** Opening Dataset records block **

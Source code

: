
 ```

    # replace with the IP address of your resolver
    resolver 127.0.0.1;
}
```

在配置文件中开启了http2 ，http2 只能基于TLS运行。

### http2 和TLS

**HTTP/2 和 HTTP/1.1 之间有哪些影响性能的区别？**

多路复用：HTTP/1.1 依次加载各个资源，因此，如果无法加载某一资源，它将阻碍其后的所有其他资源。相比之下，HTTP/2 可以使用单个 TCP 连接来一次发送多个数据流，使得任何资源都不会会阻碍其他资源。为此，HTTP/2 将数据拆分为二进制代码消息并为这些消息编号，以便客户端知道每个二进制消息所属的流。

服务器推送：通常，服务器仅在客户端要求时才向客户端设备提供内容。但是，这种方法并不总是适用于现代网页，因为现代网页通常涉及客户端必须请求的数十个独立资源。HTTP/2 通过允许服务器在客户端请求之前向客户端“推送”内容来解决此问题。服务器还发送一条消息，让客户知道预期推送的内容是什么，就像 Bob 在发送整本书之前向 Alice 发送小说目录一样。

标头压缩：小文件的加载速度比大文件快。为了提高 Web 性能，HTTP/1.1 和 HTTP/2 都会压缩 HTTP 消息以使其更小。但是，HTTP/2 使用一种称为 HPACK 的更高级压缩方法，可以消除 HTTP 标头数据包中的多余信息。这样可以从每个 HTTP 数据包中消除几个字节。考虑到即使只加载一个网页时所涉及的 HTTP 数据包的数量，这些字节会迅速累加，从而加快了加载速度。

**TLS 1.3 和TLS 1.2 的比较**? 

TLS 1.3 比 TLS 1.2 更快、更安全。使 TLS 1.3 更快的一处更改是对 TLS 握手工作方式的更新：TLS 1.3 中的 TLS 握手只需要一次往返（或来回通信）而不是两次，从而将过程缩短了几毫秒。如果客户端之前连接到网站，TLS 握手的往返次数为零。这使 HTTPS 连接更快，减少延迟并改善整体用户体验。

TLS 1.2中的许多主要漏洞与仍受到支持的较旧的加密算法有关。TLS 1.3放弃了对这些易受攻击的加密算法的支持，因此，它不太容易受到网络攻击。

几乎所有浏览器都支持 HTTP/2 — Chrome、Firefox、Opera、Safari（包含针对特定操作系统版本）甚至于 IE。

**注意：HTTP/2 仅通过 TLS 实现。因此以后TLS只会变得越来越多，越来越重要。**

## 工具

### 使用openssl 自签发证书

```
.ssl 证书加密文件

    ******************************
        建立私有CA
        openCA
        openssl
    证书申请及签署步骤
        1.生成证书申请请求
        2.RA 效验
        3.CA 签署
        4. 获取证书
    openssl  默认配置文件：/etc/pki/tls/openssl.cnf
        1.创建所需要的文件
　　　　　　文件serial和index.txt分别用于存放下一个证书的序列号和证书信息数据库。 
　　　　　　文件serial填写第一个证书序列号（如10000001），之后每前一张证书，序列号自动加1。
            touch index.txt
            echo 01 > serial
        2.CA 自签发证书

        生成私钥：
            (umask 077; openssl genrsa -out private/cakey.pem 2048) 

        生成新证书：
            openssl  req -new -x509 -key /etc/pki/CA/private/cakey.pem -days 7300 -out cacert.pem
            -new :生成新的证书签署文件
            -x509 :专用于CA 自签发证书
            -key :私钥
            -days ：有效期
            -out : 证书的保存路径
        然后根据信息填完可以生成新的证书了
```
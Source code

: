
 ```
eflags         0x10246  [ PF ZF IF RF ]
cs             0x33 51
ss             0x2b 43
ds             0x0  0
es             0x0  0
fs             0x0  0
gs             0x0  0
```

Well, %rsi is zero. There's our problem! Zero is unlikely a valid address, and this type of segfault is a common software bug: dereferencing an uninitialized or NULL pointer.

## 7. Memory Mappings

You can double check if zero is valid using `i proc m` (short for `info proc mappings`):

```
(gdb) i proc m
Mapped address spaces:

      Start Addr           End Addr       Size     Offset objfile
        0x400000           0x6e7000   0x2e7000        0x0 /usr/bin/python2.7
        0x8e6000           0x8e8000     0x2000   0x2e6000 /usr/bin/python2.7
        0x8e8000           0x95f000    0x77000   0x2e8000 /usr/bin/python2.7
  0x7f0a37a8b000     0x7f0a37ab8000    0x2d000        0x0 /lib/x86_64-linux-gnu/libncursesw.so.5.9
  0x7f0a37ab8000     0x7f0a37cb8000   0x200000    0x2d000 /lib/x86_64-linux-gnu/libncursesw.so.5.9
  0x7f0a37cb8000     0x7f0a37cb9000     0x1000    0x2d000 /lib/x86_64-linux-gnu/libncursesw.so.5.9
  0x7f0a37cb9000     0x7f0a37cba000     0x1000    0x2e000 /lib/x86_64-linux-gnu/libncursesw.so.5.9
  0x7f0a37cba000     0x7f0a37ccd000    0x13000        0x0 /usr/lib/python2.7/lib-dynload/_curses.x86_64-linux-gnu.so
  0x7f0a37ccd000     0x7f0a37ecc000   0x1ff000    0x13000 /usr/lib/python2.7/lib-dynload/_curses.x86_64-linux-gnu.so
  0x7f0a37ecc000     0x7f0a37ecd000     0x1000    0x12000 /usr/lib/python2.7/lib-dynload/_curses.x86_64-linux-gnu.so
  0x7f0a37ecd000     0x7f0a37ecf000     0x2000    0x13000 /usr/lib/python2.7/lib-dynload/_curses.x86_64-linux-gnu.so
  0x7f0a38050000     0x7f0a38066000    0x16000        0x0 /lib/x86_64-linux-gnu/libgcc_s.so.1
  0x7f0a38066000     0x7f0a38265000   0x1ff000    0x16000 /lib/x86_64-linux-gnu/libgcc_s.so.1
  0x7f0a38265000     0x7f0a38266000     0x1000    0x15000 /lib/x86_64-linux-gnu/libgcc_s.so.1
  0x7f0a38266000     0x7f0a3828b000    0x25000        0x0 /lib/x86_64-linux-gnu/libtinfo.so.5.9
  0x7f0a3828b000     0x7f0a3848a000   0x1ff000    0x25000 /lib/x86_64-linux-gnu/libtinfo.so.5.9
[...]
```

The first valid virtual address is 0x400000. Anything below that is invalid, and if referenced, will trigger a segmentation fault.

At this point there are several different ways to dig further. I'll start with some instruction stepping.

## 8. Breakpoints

** Closing Dataset records block **

### Task statement
Would you show each line of the material above that contains the string "days"?

### Reply
            openssl  req -new -x509 -key /etc/pki/CA/private/cakey.pem -days 7300 -out cacert.pem
            -days ：有效期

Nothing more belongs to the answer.